YOUR TASK — All lines in the listing below that hold the string "textcite" are to be tallied, with only the total reported.

RAW DATA —
▼

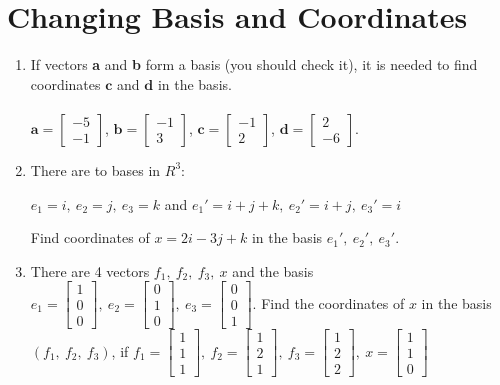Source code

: \documentclass[a4paper,10pt]{article}
\begin{document}
\section{Changing Basis and Coordinates}
\begin{enumerate}
\item If vectors \textbf{a} and \textbf{b} form a basis (you should check it), it is needed to find coordinates $\textbf{c}$ and $\textbf{d}$ in the basis.\\\\
$\textbf{a}=\begin{bmatrix} -5 \\ -1 \end{bmatrix}$, $\textbf{b}=\begin{bmatrix} -1 \\ 3\end{bmatrix}$, 
$\textbf{c}=\begin{bmatrix} -1 \\ 2 \end{bmatrix}$, 
$\textbf{d}=\begin{bmatrix} 2 \\ -6\end{bmatrix}$.
\item There are to bases in $R^3$:

$e_1=i,\ e_2=j,\ e_3=k$ and $e_1'=i+j+k,\ e_2'=i+j,\ e_3'=i$

Find coordinates of $x=2i-3j+k$ in the basis $e_1',\ e_2',\ e_3'$.

\item

There are 4 vectors $f_1,\ f_2,\ f_3,\ x$ and the basis \\ $e_1=\begin{bmatrix}1\\0\\0\end{bmatrix},\ e_2=\begin{bmatrix}0\\1\\0\end{bmatrix},\ e_3=\begin{bmatrix}0\\0\\1\end{bmatrix}$. Find the coordinates of $x$ in the basis $(f_1,\ f_2,\ f_3)$, if $f_1=\begin{bmatrix}1\\1\\1\end{bmatrix},\ f_2=\begin{bmatrix}1\\2\\1\end{bmatrix},\ f_3=\begin{bmatrix}1\\2\\2\end{bmatrix},\ x=\begin{bmatrix}1\\1\\0\end{bmatrix}$
\end{enumerate}
\end{document}
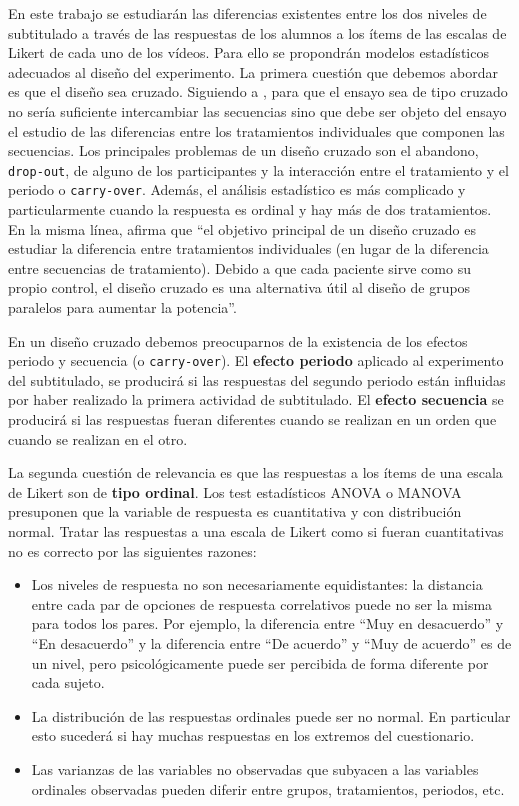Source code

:\documentclass[
  12pt,
  a4paper,
  extrafontsizes,
  onecolumn,
  openright]{memoir}
\begin{document}
En este trabajo se estudiarán las diferencias existentes entre los dos
niveles de subtitulado a través de las respuestas de los alumnos a los
ítems de las escalas de Likert de cada uno de los vídeos. Para ello se
propondrán modelos estadísticos adecuados al diseño del experimento. La
primera cuestión que debemos abordar es que el diseño sea cruzado.
Siguiendo a \textcite{senn2022}, para que el ensayo sea de tipo cruzado
no sería suficiente intercambiar las secuencias sino que debe ser objeto
del ensayo el estudio de las diferencias entre los tratamientos
individuales que componen las secuencias. Los principales problemas de
un diseño cruzado son el abandono, \texttt{drop-out}, de alguno de los
participantes y la interacción entre el tratamiento y el periodo o
\texttt{carry-over}. Además, el análisis estadístico es más complicado y
particularmente cuando la respuesta es ordinal y hay más de dos
tratamientos. En la misma línea, \textcite{lui2016} afirma que
\enquote{el objetivo principal de un diseño cruzado es estudiar la
diferencia entre tratamientos individuales (en lugar de la diferencia
entre secuencias de tratamiento). Debido a que cada paciente sirve como
su propio control, el diseño cruzado es una alternativa útil al diseño
de grupos paralelos para aumentar la potencia}.

En un diseño cruzado debemos preocuparnos de la existencia de los
efectos periodo y secuencia (o \texttt{carry-over}). El \textbf{efecto
periodo} aplicado al experimento del subtitulado, se producirá si las
respuestas del segundo periodo están influidas por haber realizado la
primera actividad de subtitulado. El \textbf{efecto secuencia} se
producirá si las respuestas fueran diferentes cuando se realizan en un
orden que cuando se realizan en el otro.

La segunda cuestión de relevancia es que las respuestas a los ítems de
una escala de Likert son de \textbf{tipo ordinal}. Los test estadísticos
ANOVA o MANOVA presuponen que la variable de respuesta es cuantitativa y
con distribución normal. Tratar las respuestas a una escala de Likert
como si fueran cuantitativas no es correcto por las siguientes razones:

\begin{itemize}
\item
  Los niveles de respuesta no son necesariamente equidistantes: la
  distancia entre cada par de opciones de respuesta correlativos puede
  no ser la misma para todos los pares. Por ejemplo, la diferencia entre
  \enquote{Muy en desacuerdo} y \enquote{En desacuerdo} y la diferencia
  entre \enquote{De acuerdo} y \enquote{Muy de acuerdo} es de un nivel,
  pero psicológicamente puede ser percibida de forma diferente por cada
  sujeto.
\item
  La distribución de las respuestas ordinales puede ser no normal. En
  particular esto sucederá si hay muchas respuestas en los extremos del
  cuestionario.
\item
  Las varianzas de las variables no observadas que subyacen a las
  variables ordinales observadas pueden diferir entre grupos,
  tratamientos, periodos, etc.
\end{itemize}
\end{document}
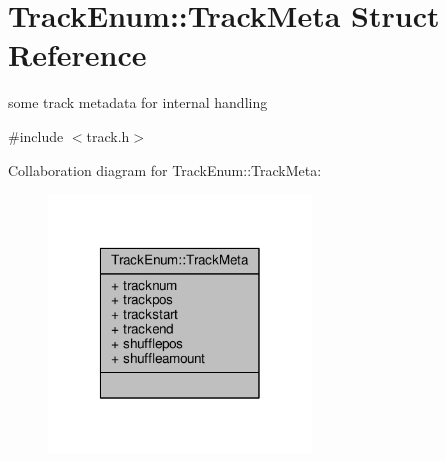 \hypertarget{structTrackEnum_1_1TrackMeta}{\section{Track\-Enum\-:\-:Track\-Meta Struct Reference}
\label{structTrackEnum_1_1TrackMeta}
}


some track metadata for internal handling  




{\ttfamily \#include $<$track.\-h$>$}



Collaboration diagram for Track\-Enum\-:\-:Track\-Meta\-:\nopagebreak
\begin{figure}[H]
\begin{center}
\leavevmode
\includegraphics[width=198pt]{structTrackEnum_1_1TrackMeta__coll__graph}
\end{center}
\end{figure}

▲

RESPONSE TO THE EXERCISE — 2